> _RECORDS SUPPLIED_:
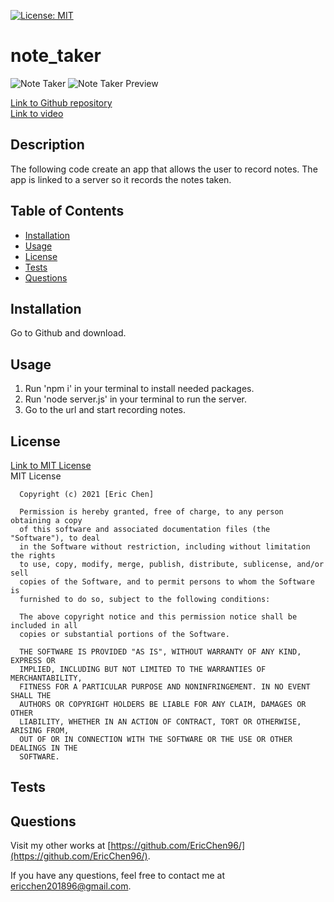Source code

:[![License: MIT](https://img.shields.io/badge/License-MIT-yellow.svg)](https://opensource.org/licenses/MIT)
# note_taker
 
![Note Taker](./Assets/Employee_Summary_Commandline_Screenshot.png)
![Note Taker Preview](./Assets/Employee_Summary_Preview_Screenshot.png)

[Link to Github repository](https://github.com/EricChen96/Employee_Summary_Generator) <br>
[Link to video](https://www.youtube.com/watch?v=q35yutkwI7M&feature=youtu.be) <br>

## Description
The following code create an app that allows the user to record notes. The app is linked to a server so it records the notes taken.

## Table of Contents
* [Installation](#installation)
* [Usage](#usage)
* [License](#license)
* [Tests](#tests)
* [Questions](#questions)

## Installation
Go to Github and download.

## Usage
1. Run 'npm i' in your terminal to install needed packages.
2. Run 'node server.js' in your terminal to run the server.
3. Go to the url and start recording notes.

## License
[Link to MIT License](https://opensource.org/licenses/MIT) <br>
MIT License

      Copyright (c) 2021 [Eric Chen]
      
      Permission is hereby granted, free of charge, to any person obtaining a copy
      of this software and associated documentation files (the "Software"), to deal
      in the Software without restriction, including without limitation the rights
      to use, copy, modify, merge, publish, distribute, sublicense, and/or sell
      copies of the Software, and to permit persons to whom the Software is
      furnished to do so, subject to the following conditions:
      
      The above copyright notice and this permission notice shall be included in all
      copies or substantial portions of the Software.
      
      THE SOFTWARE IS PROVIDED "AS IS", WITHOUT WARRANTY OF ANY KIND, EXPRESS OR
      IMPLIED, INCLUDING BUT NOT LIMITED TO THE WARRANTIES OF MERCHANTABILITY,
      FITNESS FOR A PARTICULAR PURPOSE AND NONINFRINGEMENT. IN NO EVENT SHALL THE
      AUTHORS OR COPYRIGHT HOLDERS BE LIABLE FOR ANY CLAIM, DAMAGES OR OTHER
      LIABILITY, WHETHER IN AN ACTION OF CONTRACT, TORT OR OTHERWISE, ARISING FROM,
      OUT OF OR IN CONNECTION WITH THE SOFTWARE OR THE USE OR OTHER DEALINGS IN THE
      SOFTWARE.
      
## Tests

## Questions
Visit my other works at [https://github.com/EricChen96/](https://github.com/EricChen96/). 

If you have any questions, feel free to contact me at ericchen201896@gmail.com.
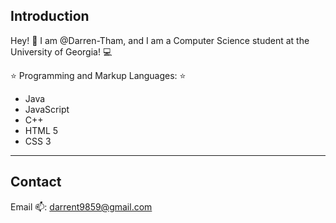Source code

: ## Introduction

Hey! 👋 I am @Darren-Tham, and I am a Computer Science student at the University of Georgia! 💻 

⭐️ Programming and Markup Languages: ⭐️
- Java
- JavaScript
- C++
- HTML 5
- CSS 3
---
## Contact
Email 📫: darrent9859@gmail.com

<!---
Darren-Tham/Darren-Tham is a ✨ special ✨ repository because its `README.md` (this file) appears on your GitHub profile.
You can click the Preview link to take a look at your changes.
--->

> _TASK TO COMPLETE_:
Write out exactly the lines between the start of the data and the line with "## Description", including both, but none of the pictures.

> _EXERCISE RESPONSE_:
Source code

:[![License: MIT](https://img.shields.io/badge/License-MIT-yellow.svg)](https://opensource.org/licenses/MIT)
# note_taker
 
![Note Taker](./Assets/Employee_Summary_Commandline_Screenshot.png)
![Note Taker Preview](./Assets/Employee_Summary_Preview_Screenshot.png)

[Link to Github repository](https://github.com/EricChen96/Employee_Summary_Generator) <br>
[Link to video](https://www.youtube.com/watch?v=q35yutkwI7M&feature=youtu.be) <br>

## Description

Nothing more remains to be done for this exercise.